Il est important de l'expliquer, car c'est ce détail qui transforme un problème technique en fait divers. Un code transpondeur de 7700 signale l'appareil sur l'écran de tous les contrôleurs aériens à portée. Le trafic est dévié. Un traitement prioritaire est mis en place. Les services d'urgence sont mobilisés à destination.
Cela ne signifie pas que l'avion est en danger imminent. Cela signifie que l'équipage souhaite que le système soit entièrement opérationnel et ne veut pas négocier à ce sujet. La déclaration d'Alaska Airlines a précisément établi cette distinction.
Un détail souvent répété est erroné et mérite d'être corrigé : l'incident ne s'est pas produit au milieu de l'Atlantique. L'avion n'a jamais entamé la traversée. Le virage a eu lieu au-dessus de l'Angleterre, et l'urgence a été déclarée lors de son retour au-dessus des côtes françaises – ce qui explique précisément pourquoi l'équipage avait la possibilité de rejoindre un grand aéroport européen avec une autonomie de cinq heures en carburant.
Pourquoi cela a pris cinq heures et demie
Un 787-9 qui vient de faire le plein pour un vol transatlantique de dix heures est bien trop lourd pour atterrir. La masse maximale à l'atterrissage est largement inférieure à la masse maximale au décollage, et la différence correspond au carburant.
L'équipage a donc procédé comme à son habitude : il s'en est débarrassé. Des passagers ont décrit avoir vu de la vapeur s'échapper des ailes, et une hôtesse de l'air a expliqué que le carburant devait être largué au-dessus de l'eau plutôt que de la terre. Le 787 est équipé d'un système de largage de carburant, et la trajectoire était compatible avec un largage délibéré avant l'approche.
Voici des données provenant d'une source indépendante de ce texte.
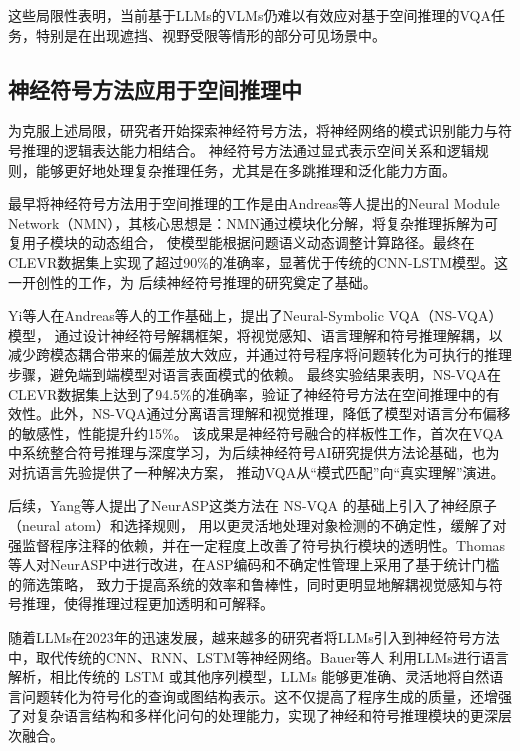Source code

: 这些局限性表明，当前基于LLMs的VLMs仍难以有效应对基于空间推理的VQA任务，特别是在出现遮挡、视野受限等情形的部分可见场景中。
\subsection{神经符号方法应用于空间推理中}
为克服上述局限，研究者开始探索神经符号方法，将神经网络的模式识别能力与符号推理的逻辑表达能力相结合。
神经符号方法通过显式表示空间关系和逻辑规则，能够更好地处理复杂推理任务，尤其是在多跳推理和泛化能力方面。

最早将神经符号方法用于空间推理的工作是由Andreas等人\cite{andreas2016neural}提出的Neural Module Network（NMN），其核心思想是：NMN通过模块化分解，将复杂推理拆解为可复用子模块的动态组合，
使模型能根据问题语义动态调整计算路径。最终在CLEVR数据集上实现了超过90\%的准确率，显著优于传统的CNN-LSTM模型。这一开创性的工作，为
后续神经符号推理的研究奠定了基础。

Yi等人\cite{yi2019neuralsymbolicvqadisentanglingreasoning}在Andreas等人的工作基础上，提出了Neural-Symbolic VQA（NS-VQA）模型，
通过设计神经符号解耦框架，将视觉感知、语言理解和符号推理解耦，以减少跨模态耦合带来的偏差放大效应，并通过符号程序将问题转化为可执行的推理步骤，避免端到端模型对语言表面模式的依赖。
最终实验结果表明，NS-VQA在CLEVR数据集上达到了94.5\%的准确率，验证了神经符号方法在空间推理中的有效性。此外，NS-VQA通过分离语言理解和视觉推理，降低了模型对语言分布偏移的敏感性，性能提升约15\%。
该成果是神经符号融合的样板性工作，首次在VQA中系统整合符号推理与深度学习，为后续神经符号AI研究提供方法论基础，也为对抗语言先验提供了一种解决方案，
推动VQA从“模式匹配”向“真实理解”演进。

后续，Yang等人\cite{yang2020neurasp}提出了NeurASP这类方法在 NS-VQA 的基础上引入了神经原子（neural atom）和选择规则，
用以更灵活地处理对象检测的不确定性，缓解了对强监督程序注释的依赖，并在一定程度上改善了符号执行模块的透明性。Thomas等人\cite{eiter2022neuro}对NeurASP中进行改进，在ASP编码和不确定性管理上采用了基于统计门槛的筛选策略，
致力于提高系统的效率和鲁棒性，同时更明显地解耦视觉感知与符号推理，使得推理过程更加透明和可解释。

随着LLMs在2023年的迅速发展，越来越多的研究者将LLMs引入到神经符号方法中，取代传统的CNN、RNN、LSTM等神经网络。Bauer\cite{bauer2023neuro}等人
利用LLMs进行语言解析，相比传统的 LSTM 或其他序列模型，LLMs 能够更准确、灵活地将自然语言问题转化为符号化的查询或图结构表示。这不仅提高了程序生成的质量，还增强了对复杂语言结构和多样化问句的处理能力，实现了神经和符号推理模块的更深层次融合。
Cela explique la majeure partie du temps écoulé. Selon la compagnie aérienne, l'incident a été résolu au sol et non en vol.
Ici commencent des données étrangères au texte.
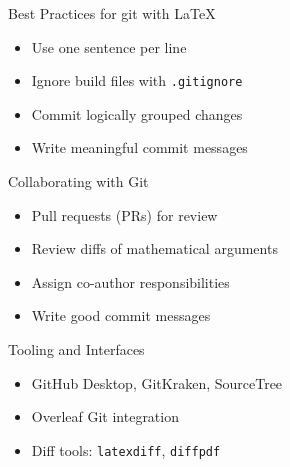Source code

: \documentclass[12pt,t]{beamer}
\begin{document}

\begin{frame}{Best Practices for git with \LaTeX}
\begin{itemize}
    \item Use one sentence per line
		\pause
		\vspace{1em}
    \item Ignore build files with \texttt{.gitignore}
		\pause
		\vspace{1em}
    \item Commit logically grouped changes
		\pause
		\vspace{1em}
    \item Write meaningful commit messages
\end{itemize}
\end{frame}

\begin{frame}{Collaborating with Git}
\begin{itemize}
    \item Pull requests (PRs) for review
		\vspace{1em}
		\pause
    \item Review diffs of mathematical arguments
		\vspace{1em}
		\pause
    \item Assign co-author responsibilities
		\vspace{1em}
		\pause
    \item Write good commit messages
\end{itemize}
\end{frame}

\begin{frame}{Tooling and Interfaces}
\begin{itemize}
    \item GitHub Desktop, GitKraken, SourceTree
		\vspace{1em}
		\pause
    \item Overleaf Git integration
		\vspace{1em}
		\pause
    \item Diff tools: \texttt{latexdiff}, \texttt{diffpdf}
\end{itemize}
\end{frame}
\end{document}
La cause, et ce que nous ignorons
L'explication concernant les vibrations du moteur provient d'AirLive, qui l'a rapportée dimanche soir et qui a été la source de pratiquement tous les témoignages ultérieurs. Alaska Airlines ne l'a pas confirmée. Personne n'a déclaré qu'un moteur avait été arrêté, et rien dans les documents publics ne corrobore le terme “ panne ”.”
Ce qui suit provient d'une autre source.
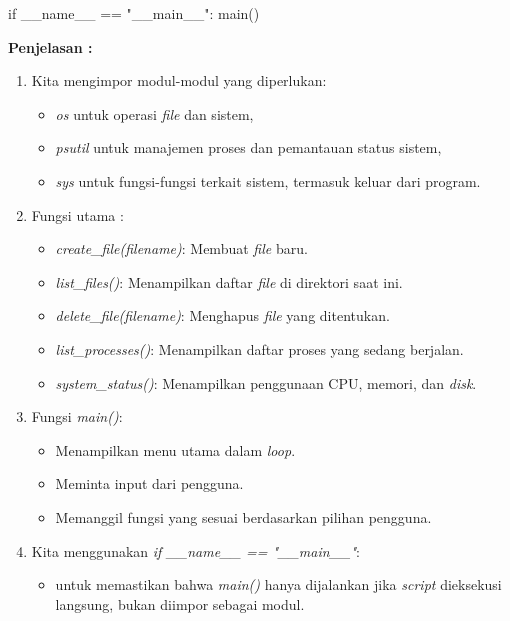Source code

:\documentclass[12pt]{article}
\begin{document}
\begin{enumerate}
\begin{python}
if __name__ == "__main__":
    main()
    \end{python}
    \textbf{Penjelasan :}
    \begin{enumerate}
        \item Kita mengimpor modul-modul yang diperlukan:
            \begin{itemize}
                \item \textit{os} untuk operasi \textit{file} dan sistem,
                \item \textit{psutil} untuk manajemen proses dan pemantauan status sistem,
                \item \textit{sys} untuk fungsi-fungsi terkait sistem, termasuk keluar dari program.
            \end{itemize}
        \item Fungsi utama :
            \begin{itemize}
                \item \textit{create\_file(filename)}: Membuat \textit{file} baru.
                \item \textit{list\_files()}: Menampilkan daftar \textit{file} di direktori saat ini.
                \item \textit{delete\_file(filename)}: Menghapus \textit{file} yang ditentukan.
                \item \textit{list\_processes()}: Menampilkan daftar proses yang sedang berjalan.
                \item \textit{system\_status()}: Menampilkan penggunaan CPU, memori, dan \textit{disk}.
            \end{itemize}
        \item Fungsi \textit{main()}:
            \begin{itemize}
                \item Menampilkan menu utama dalam \textit{loop}.
                \item Meminta input dari pengguna.
                \item Memanggil fungsi yang sesuai berdasarkan pilihan pengguna.
            \end{itemize}
        \item Kita menggunakan \textit{if \_\_name\_\_ == "\_\_main\_\_"}: 
            \begin{itemize}
                \item untuk memastikan bahwa \textit{main()} hanya dijalankan jika \textit{script} dieksekusi langsung, bukan diimpor sebagai modul.
            \end{itemize}
    \end{enumerate}
\end{enumerate}
\end{document}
Les vibrations des moteurs d'un bimoteur sont un phénomène normal, non une catastrophe. Elles sont surveillées en permanence, leurs limites sont définies et leur dépassement justifie pleinement l'arrêt de la traversée de l'océan à plus de 6 400 kilomètres de là. Le 787-9 est équipé de deux moteurs GE GEnx-1B et est certifié pour traverser cet océan avec l'un d'eux ; toutefois, la certification ETOPS représente une marge de sécurité à préserver, et non à réduire.
Le N780HA est l'un des cinq seuls 787-9 exploités par Alaska Airlines, tous hérités d'Hawaiian Airlines après la fusion de 2024 et repeints aux couleurs de la nouvelle livrée Global d'Alaska Airlines. La liaison Rome-Seattle a été inaugurée en avril en tant que service saisonnier quotidien jusqu'à fin octobre. L'appareil devrait subir des inspections techniques avant sa remise en service.
Sources : AirLive, FOX 13 Seattle, IBTimes UK, Simple Flying.